→ TASK DETAILS: Read the data below. Every line holding the string "LibreOffice" must be copied.

|---|

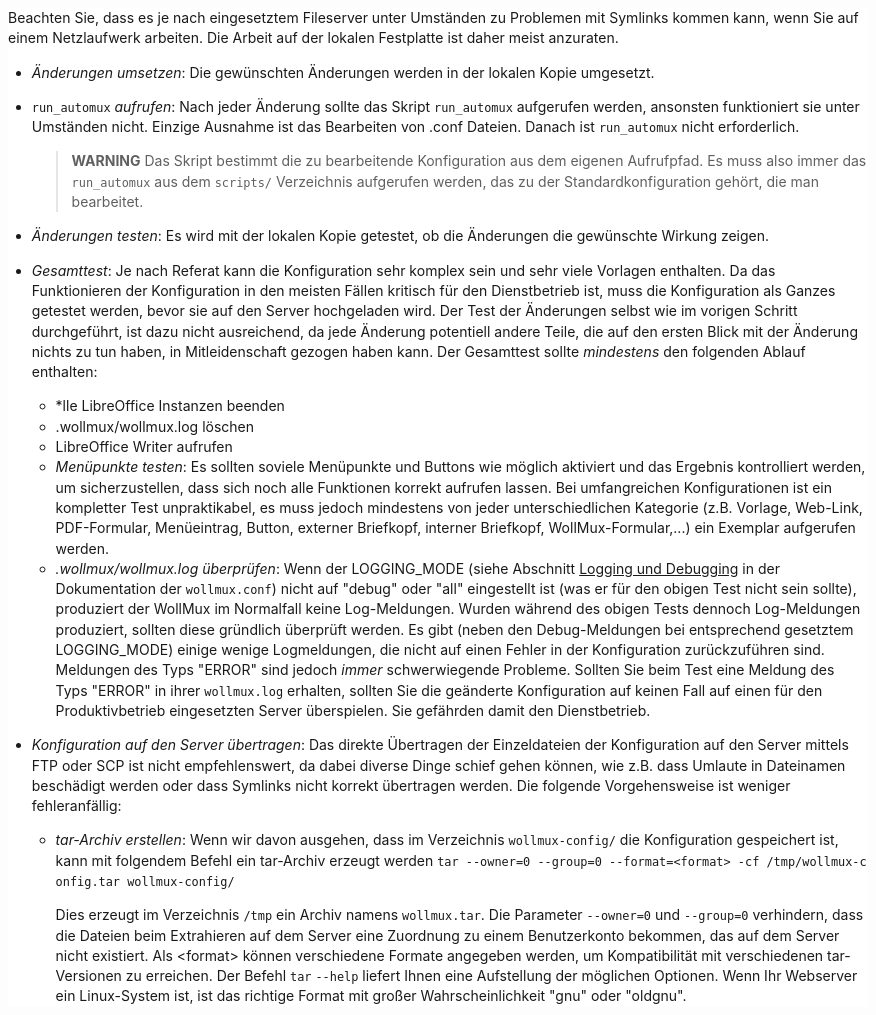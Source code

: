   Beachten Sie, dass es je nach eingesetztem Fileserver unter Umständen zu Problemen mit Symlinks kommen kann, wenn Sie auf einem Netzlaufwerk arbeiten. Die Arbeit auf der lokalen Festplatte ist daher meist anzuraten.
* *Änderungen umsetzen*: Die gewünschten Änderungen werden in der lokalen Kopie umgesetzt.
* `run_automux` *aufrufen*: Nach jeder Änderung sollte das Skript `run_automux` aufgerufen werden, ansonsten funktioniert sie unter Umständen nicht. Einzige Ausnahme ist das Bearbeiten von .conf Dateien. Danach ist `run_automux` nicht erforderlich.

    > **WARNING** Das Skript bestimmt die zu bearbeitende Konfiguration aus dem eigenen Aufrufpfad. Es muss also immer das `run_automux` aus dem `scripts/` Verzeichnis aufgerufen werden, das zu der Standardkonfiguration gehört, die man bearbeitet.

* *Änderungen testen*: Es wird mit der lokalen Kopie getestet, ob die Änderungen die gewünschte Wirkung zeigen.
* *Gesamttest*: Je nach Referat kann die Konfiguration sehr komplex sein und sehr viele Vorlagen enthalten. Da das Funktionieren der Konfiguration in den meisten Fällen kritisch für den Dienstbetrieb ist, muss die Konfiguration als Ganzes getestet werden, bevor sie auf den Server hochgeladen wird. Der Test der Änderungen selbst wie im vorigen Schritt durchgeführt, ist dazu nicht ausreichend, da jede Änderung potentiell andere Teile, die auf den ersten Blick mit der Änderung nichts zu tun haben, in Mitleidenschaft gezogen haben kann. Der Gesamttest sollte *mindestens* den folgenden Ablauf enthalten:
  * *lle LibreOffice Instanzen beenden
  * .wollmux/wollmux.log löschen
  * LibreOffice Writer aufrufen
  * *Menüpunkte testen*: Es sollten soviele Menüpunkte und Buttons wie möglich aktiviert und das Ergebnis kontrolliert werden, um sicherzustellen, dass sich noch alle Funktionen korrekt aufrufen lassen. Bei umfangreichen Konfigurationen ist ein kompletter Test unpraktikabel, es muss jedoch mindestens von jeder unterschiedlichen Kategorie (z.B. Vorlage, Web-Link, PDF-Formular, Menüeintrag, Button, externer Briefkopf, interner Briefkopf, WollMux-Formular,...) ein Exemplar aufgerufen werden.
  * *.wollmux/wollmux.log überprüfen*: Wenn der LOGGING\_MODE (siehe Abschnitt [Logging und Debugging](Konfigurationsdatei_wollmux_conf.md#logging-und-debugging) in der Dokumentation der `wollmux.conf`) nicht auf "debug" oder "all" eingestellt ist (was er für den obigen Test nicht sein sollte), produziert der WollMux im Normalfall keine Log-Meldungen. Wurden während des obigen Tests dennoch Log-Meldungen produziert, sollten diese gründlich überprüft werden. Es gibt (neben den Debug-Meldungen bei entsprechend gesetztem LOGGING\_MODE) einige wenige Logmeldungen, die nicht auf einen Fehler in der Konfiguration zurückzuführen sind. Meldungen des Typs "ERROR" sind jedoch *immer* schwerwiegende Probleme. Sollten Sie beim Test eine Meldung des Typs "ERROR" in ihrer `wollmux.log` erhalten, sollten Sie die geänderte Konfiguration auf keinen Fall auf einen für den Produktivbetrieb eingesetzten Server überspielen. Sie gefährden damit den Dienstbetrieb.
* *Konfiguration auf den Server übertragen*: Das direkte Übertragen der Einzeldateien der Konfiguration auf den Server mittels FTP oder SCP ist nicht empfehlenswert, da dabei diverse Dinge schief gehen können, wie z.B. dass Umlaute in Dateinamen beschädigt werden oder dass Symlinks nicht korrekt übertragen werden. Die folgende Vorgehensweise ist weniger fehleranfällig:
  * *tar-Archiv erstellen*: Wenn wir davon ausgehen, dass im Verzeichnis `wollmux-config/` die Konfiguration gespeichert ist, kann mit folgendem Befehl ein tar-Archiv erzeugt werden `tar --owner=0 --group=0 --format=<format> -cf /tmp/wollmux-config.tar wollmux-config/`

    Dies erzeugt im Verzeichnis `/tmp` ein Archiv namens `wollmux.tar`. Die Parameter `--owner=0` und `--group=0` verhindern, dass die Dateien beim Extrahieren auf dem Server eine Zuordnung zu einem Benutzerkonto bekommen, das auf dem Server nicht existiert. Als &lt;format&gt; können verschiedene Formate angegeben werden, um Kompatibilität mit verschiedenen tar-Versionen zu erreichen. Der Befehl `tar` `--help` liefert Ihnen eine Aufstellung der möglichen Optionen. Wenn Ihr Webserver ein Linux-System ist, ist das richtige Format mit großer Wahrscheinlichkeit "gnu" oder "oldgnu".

|---|

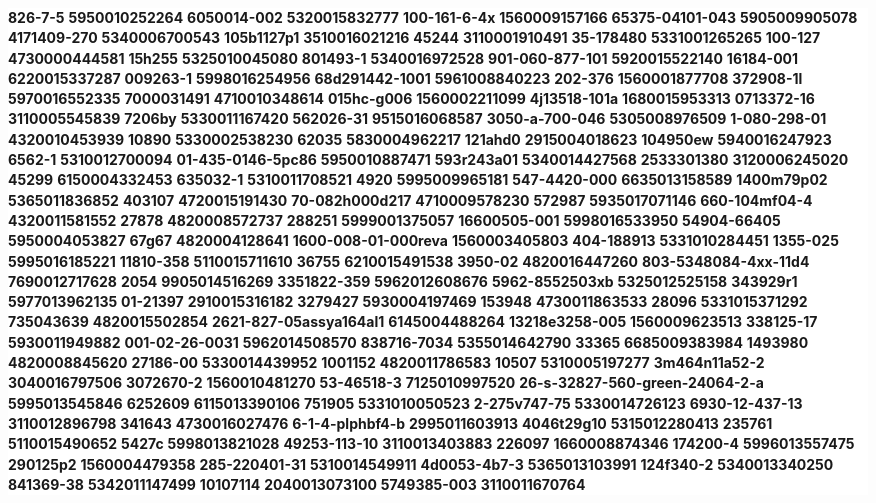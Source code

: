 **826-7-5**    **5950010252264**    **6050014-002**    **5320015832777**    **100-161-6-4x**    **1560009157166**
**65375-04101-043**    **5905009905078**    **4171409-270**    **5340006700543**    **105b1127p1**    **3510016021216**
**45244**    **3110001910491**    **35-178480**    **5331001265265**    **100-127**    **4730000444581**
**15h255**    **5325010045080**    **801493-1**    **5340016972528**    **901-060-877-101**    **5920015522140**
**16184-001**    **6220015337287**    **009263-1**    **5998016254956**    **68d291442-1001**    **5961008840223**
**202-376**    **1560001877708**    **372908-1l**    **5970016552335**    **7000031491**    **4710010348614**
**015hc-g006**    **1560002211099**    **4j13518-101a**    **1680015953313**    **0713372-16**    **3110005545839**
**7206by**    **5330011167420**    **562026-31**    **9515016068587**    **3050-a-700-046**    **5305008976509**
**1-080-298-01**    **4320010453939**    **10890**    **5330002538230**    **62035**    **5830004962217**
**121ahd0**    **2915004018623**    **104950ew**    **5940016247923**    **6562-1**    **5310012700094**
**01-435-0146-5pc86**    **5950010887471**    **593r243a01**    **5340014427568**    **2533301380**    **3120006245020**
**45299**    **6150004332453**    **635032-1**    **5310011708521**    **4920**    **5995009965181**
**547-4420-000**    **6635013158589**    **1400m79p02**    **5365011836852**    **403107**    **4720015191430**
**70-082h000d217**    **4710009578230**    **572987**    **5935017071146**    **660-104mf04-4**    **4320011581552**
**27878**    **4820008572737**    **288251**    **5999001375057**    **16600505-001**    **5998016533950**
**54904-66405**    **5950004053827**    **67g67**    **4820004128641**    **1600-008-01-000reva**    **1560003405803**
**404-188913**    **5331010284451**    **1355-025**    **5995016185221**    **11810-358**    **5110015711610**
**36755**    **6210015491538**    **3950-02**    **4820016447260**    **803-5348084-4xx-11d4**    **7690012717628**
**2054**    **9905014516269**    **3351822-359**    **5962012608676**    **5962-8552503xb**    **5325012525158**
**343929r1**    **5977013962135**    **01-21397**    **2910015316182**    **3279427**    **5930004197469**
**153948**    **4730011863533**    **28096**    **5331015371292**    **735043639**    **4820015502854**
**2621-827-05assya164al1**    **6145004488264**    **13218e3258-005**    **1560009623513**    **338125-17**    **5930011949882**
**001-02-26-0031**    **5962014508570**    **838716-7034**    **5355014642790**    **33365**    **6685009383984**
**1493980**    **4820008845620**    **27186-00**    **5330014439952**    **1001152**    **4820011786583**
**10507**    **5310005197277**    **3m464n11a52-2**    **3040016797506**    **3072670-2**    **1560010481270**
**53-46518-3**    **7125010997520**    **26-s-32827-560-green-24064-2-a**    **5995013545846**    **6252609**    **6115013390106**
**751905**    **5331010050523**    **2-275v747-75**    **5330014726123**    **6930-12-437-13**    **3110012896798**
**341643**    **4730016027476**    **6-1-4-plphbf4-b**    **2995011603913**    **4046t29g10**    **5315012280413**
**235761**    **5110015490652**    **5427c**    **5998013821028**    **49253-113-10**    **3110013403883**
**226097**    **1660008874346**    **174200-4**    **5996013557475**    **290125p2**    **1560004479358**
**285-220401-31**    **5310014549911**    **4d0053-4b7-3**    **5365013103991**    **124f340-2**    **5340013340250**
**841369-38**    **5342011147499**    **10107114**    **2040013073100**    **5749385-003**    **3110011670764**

|---|

→ RESULT OF THIS TASK:
  * *lle LibreOffice Instanzen beenden
  * LibreOffice Writer aufrufen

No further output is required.